Other foods which don’t sacrifice flavour but may be better for the waistline are anchovies and black pepper, he said.
“Anchovies are beautiful on pizza”, he said, “and black pepper makes you feel full. It stimulates your stomach and gives it that sense of fullness.”
Other Italian favourites which won’t lay on the calories too heavily are seafood toppings. Clams, mussels, prawns and lobsters can all successful be used as pizza toppings and are far lower in fat than red meat such as pork and beef. Basil also makes a delicious addition to pizza.
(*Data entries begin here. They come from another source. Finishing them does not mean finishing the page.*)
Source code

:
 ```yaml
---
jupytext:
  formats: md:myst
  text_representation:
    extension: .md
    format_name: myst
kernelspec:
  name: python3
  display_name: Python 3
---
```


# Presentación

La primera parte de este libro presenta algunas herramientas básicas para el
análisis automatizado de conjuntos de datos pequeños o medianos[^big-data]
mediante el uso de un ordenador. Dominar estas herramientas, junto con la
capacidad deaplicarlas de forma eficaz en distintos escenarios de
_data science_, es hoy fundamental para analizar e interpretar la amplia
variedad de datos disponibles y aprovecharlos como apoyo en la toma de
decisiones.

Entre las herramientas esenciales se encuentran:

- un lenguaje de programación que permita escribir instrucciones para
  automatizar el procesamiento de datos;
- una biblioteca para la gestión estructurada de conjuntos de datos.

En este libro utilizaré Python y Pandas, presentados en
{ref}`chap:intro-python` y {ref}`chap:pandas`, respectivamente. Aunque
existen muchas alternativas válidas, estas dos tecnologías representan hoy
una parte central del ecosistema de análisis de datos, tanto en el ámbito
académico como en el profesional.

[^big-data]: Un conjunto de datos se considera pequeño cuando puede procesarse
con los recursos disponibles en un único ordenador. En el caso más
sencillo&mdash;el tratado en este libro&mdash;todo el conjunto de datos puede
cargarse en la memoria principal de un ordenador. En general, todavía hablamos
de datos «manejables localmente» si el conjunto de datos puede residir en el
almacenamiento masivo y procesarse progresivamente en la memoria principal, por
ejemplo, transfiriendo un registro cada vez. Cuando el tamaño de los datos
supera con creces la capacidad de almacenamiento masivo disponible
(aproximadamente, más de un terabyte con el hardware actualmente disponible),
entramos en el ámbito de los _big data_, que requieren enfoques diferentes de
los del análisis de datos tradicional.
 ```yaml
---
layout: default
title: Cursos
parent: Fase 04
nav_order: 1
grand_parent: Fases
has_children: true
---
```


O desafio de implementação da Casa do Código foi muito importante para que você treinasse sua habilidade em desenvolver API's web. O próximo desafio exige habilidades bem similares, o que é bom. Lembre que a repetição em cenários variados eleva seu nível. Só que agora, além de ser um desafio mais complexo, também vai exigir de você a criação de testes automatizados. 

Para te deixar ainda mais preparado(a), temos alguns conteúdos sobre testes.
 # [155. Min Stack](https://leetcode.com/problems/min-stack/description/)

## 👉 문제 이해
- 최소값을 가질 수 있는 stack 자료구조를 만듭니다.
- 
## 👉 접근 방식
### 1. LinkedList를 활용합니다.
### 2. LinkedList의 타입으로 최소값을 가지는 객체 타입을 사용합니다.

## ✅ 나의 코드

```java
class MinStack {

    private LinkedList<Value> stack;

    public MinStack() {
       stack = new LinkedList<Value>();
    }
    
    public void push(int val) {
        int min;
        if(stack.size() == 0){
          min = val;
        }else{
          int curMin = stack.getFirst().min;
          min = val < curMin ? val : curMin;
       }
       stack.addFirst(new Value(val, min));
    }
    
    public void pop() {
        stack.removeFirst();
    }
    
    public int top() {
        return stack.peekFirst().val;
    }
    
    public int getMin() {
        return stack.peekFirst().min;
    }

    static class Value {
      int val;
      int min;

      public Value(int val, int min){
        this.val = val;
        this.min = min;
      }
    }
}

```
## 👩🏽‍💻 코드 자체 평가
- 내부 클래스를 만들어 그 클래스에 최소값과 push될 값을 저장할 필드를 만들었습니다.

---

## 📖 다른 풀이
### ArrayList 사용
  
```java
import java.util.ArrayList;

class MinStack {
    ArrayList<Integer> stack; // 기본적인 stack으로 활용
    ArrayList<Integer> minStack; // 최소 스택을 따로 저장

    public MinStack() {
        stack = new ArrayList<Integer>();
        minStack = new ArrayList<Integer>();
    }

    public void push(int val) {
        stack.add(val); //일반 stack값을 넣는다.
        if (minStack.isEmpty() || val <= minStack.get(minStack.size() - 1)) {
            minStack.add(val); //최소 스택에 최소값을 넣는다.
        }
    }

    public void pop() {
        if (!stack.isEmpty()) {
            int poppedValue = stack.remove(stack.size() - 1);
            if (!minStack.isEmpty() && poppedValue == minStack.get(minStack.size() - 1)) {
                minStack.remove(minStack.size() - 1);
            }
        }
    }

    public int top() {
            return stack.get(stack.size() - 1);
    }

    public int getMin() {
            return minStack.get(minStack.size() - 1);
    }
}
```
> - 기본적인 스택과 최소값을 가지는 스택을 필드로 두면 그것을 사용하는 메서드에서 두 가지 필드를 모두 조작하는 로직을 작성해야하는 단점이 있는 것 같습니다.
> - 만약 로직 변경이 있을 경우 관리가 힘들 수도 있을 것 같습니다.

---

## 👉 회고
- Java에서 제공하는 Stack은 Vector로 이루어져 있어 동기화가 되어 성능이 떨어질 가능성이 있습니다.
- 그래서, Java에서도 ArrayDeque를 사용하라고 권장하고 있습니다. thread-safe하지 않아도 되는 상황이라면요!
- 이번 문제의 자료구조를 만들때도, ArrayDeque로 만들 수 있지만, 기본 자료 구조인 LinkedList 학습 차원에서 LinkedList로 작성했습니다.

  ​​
In terms of cheese, mozzarella is king according to the chefs at Gemelli’s, although Sergio recommends substituting low fat mozzarella for the full fat variety for a calorie discount without compromising on taste.
Red peppers are also full of Vitamin C, he says, and are “fantastic” to give pizza toppings colour and texture while also making up one of your five a day.
If you fancy yourself a creative cook, there are plenty of more unusual toppings you could try out. Why not investigate how almonds, leek, pine-nuts, oysters, duck, peas or carrot taste on a pizza? More obscure pizza cheeses such as Monterey Jack, Blue Cheese or Gorgonzola could spice up a pizza, as really that round expanse is a blank canvas for chefs.
Then again, you could always literally spice up a pizza with chilli or jalapeno peppers. If you like hot food it will be a delicious flavour boost, and chilli is also said to boost the metabolism so will keep your pizza on the healthy side of the scale.